To do these changes, I need to create a Calculation view that takes the PAGEHITS Analytical View as an input and then adds the enhancements.
To get started, navigate to the WIKICOUNTS package and then right-click and choose the New > Calculation View… as shown below.
In the New Calculation View, I will enter in the name of the view PAGEHITCALCVIEW, provide a meaningful description and then click Finish.
You should now see the Calculation View design surface that looks like the screen below.
Next, I will
- Select the PAGEHITS Analytic View in the object explorer
- Drag the PAGEHITS Analytic View under the Output object in the left pane for the designer.
- Drag a connection line from the PAGEHITS view to the Output object.
- Click on the Output object to start enhancing the model.
Creating a Calculated Measure
To create the Calculated Measure to compute the average size of the page for a given hour, I need to add the PAGEHOTCOUNTFORHOUR and BYTESPERHOUR columns as measures. I will right click on each of the columns and select the Add as Measure command. You should see the two columns under the measures folder. This makes the measures available for the next step.
I will now right click on the Calculated Measures folder in the right hand output pane and select the New… command to display the Calculated Measures dialog. I will give the measure a name and description as shown below.
To build the expression in the Expression Editor, I did the following:
- Expanded the Measures under the Elements list
- Double clicked on the BYTESPERHOUR measure
- Double clicked on the divide by symbol “/”
- Double clicked on the PAGEHITCOUNTFORHOUR measure
- Clicked on Validate to verify the expression and click OK to clear the validation message box
- Clicked OK to complete the measure definition.
Creating a hierarchy based on date attributes
I could add the year, month, day and hour attributes as individual attributes, however tools like SAP Lumira can additional filtering and shaping of results when using a date based hierarchy. Building a date-based hierarchy is simple. To do so, I Shift select the YEAR, MONTH, DAY and HOUR attributes and the right click on them and choose the New Hierarchy > New Level Hierarchy command as shown below.
I can then fill in the name and description fields as shown below to complete the operation. This is because the order of the fields do not need reorganization.
Clicking OK completes the operation. Notice that when I added the hierarchy, HANA Studio added the individual date attributes under the Attributes folder.

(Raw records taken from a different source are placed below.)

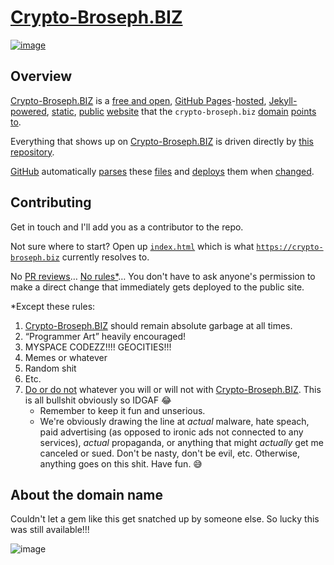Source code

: # [Crypto-Broseph.BIZ](https://crypto-broseph.biz)

[![image](https://github.com/aaronsarnat/crypto-broseph.biz/assets/8367927/1746cdeb-981f-43ec-bd32-cdb7392ca85b)](https://crypto-broseph.biz)

## Overview

[Crypto-Broseph.BIZ](https://crypto-broseph.biz) is a [free and open](https://en.wikipedia.org/wiki/Unlicense), [GitHub Pages](https://pages.github.com/)-[hosted](https://en.wikipedia.org/wiki/Web_hosting_service), [Jekyll-powered](https://jekyllrb.com/), [static](https://en.wikipedia.org/wiki/Static_site_generator), [public](https://en.wikipedia.org/wiki/Public) [website](https://en.wikipedia.org/wiki/Website) that the `crypto-broseph.biz` [domain](https://en.wikipedia.org/wiki/Domain_name) [points to](https://www.cloudflare.com/).

Everything that shows up on [Crypto-Broseph.BIZ](https://crypto-broseph.biz) is driven directly by [this](https://github.com/aaronsarnat/crypto-broseph.biz/) [repository](https://en.wikipedia.org/wiki/Repository_(version_control)).

[GitHub](https://github.com/) automatically [parses](https://en.wikipedia.org/wiki/Parsing) these [files](https://en.wikipedia.org/wiki/Computer_file) and [deploys](https://github.com/aaronsarnat/crypto-broseph.biz/actions) them when [changed](https://github.com/aaronsarnat/crypto-broseph.biz/commits/main/).

## Contributing

Get in touch and I'll add you as a contributor to the repo.

Not sure where to start? Open up [`index.html`](https://github.com/aaronsarnat/crypto-broseph.biz/edit/main/index.html) which is what [`https://crypto-broseph.biz`](https://crypto-broseph.biz) currently resolves to.

No [PR reviews](https://docs.github.com/en/pull-requests/collaborating-with-pull-requests/reviewing-changes-in-pull-requests/about-pull-request-reviews)… [No rules*](https://en.wikipedia.org/wiki/Anarchy)… You don't have to ask anyone's permission to make a direct change that immediately gets deployed to the public site.

*Except these rules:

1. [Crypto-Broseph.BIZ](https://crypto-broseph.biz) should remain absolute garbage at all times.
2. “Programmer Art” heavily encouraged!
3. MYSPACE CODEZZ!!!! GEOCITIES!!!
4. Memes or whatever
5. Random shit
6. Etc.
7. [Do or do not](https://github.com/aaronsarnat/crypto-broseph.biz/assets/8367927/34512591-7df4-4af6-8ecc-e2478312524e) whatever you will or will not with [Crypto-Broseph.BIZ](https://crypto-broseph.biz). This is all bullshit obviously so IDGAF 😂
   - Remember to keep it fun and unserious.
   - We're obviously drawing the line at *actual* malware, hate speach, paid advertising (as opposed to ironic ads not connected to any services), *actual* propaganda, or anything that might *actually* get me canceled or sued. Don't be nasty, don't be evil, etc. Otherwise, anything goes on this shit. Have fun. :sweat_smile:

## About the domain name

Couldn't let a gem like this get snatched up by someone else. So lucky this was still available!!!

![image](https://github.com/aaronsarnat/crypto-broseph.biz/assets/8367927/540c186f-81cc-40e3-a4b3-dd38fad85950)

Adding the rest of the attributes to the output
The only thing left to do now is to add the rest of the attributes to the output. To do this, I just need to Shift select the remaining columns, right click and select the Add as Attribute command.
That is it! I can now run the Save and Validate command followed by the Save and Activate command to complete the creation of the Calculation View.
At this point, I cannot wait to jump into SAP Lumira to see that mysteries I can uncover from the Wikipedia data. In the next blog, I will show you how to use SAP Lumira to analyze data using the Calculation View I just created.
Just to wrap up, you should have a good appreciation of how to do the following:
- Grant rights to the _SYS_REPO user to the schemas used for the views
- Using the Modeler perspective and the Quick Launch page for performing actions
- Creating an Analytic Package
- Creating relationships for a star schema
- Using a Calculation View for enhancing the model to add calculated measures and hierarchies
I hope you have enjoyed the blog series so far!